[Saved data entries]
_ _ _

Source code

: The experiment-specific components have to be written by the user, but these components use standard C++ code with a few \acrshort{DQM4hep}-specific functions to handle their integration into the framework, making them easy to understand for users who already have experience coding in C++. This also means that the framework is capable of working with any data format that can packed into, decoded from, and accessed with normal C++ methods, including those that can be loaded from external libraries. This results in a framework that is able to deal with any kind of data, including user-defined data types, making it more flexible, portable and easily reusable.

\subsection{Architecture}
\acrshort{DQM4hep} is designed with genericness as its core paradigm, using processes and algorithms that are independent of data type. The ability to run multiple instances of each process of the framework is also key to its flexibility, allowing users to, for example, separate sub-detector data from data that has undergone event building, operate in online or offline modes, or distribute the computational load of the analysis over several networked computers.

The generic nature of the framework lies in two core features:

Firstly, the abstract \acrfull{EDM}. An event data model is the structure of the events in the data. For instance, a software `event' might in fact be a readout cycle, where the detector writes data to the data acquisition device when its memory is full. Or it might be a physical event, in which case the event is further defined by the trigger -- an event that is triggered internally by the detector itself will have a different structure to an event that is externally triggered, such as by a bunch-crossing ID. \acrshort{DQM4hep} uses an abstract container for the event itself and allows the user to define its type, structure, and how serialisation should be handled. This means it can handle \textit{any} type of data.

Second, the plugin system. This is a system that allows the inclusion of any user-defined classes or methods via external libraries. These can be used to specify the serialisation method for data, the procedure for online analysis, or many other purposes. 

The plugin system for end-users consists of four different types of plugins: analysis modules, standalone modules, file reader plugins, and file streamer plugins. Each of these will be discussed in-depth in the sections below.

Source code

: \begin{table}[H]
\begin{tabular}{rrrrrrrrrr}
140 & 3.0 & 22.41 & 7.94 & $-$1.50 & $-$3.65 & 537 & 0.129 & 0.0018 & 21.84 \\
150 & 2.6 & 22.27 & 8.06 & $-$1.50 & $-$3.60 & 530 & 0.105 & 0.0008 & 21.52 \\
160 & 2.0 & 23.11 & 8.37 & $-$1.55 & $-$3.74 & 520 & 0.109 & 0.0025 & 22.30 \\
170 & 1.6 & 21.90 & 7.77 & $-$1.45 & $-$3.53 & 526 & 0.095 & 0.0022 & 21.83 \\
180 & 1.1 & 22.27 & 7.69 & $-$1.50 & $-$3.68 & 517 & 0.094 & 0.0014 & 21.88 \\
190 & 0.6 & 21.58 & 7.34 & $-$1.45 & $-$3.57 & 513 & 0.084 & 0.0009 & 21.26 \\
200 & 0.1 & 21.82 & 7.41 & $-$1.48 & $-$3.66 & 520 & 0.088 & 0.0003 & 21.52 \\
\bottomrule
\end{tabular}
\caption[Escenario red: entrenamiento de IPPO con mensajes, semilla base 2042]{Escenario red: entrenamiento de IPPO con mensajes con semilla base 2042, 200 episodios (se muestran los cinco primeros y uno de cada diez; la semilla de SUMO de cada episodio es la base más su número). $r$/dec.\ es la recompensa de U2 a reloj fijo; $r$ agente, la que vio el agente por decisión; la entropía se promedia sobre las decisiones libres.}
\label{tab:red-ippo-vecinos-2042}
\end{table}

_ _ _

Line by line, set the records above down again exactly.

* [Response to the task]
Source code

: The experiment-specific components have to be written by the user, but these components use standard C++ code with a few \acrshort{DQM4hep}-specific functions to handle their integration into the framework, making them easy to understand for users who already have experience coding in C++. This also means that the framework is capable of working with any data format that can packed into, decoded from, and accessed with normal C++ methods, including those that can be loaded from external libraries. This results in a framework that is able to deal with any kind of data, including user-defined data types, making it more flexible, portable and easily reusable.

\subsection{Architecture}
\acrshort{DQM4hep} is designed with genericness as its core paradigm, using processes and algorithms that are independent of data type. The ability to run multiple instances of each process of the framework is also key to its flexibility, allowing users to, for example, separate sub-detector data from data that has undergone event building, operate in online or offline modes, or distribute the computational load of the analysis over several networked computers.

The generic nature of the framework lies in two core features:

Firstly, the abstract \acrfull{EDM}. An event data model is the structure of the events in the data. For instance, a software `event' might in fact be a readout cycle, where the detector writes data to the data acquisition device when its memory is full. Or it might be a physical event, in which case the event is further defined by the trigger -- an event that is triggered internally by the detector itself will have a different structure to an event that is externally triggered, such as by a bunch-crossing ID. \acrshort{DQM4hep} uses an abstract container for the event itself and allows the user to define its type, structure, and how serialisation should be handled. This means it can handle \textit{any} type of data.

Second, the plugin system. This is a system that allows the inclusion of any user-defined classes or methods via external libraries. These can be used to specify the serialisation method for data, the procedure for online analysis, or many other purposes. 

The plugin system for end-users consists of four different types of plugins: analysis modules, standalone modules, file reader plugins, and file streamer plugins. Each of these will be discussed in-depth in the sections below.

Source code

: \begin{table}[H]
\begin{tabular}{rrrrrrrrrr}
140 & 3.0 & 22.41 & 7.94 & $-$1.50 & $-$3.65 & 537 & 0.129 & 0.0018 & 21.84 \\
150 & 2.6 & 22.27 & 8.06 & $-$1.50 & $-$3.60 & 530 & 0.105 & 0.0008 & 21.52 \\
160 & 2.0 & 23.11 & 8.37 & $-$1.55 & $-$3.74 & 520 & 0.109 & 0.0025 & 22.30 \\
170 & 1.6 & 21.90 & 7.77 & $-$1.45 & $-$3.53 & 526 & 0.095 & 0.0022 & 21.83 \\
180 & 1.1 & 22.27 & 7.69 & $-$1.50 & $-$3.68 & 517 & 0.094 & 0.0014 & 21.88 \\
190 & 0.6 & 21.58 & 7.34 & $-$1.45 & $-$3.57 & 513 & 0.084 & 0.0009 & 21.26 \\
200 & 0.1 & 21.82 & 7.41 & $-$1.48 & $-$3.66 & 520 & 0.088 & 0.0003 & 21.52 \\
\bottomrule
\end{tabular}
\caption[Escenario red: entrenamiento de IPPO con mensajes, semilla base 2042]{Escenario red: entrenamiento de IPPO con mensajes con semilla base 2042, 200 episodios (se muestran los cinco primeros y uno de cada diez; la semilla de SUMO de cada episodio es la base más su número). $r$/dec.\ es la recompensa de U2 a reloj fijo; $r$ agente, la que vio el agente por decisión; la entropía se promedia sobre las decisiones libres.}
\label{tab:red-ippo-vecinos-2042}
\end{table}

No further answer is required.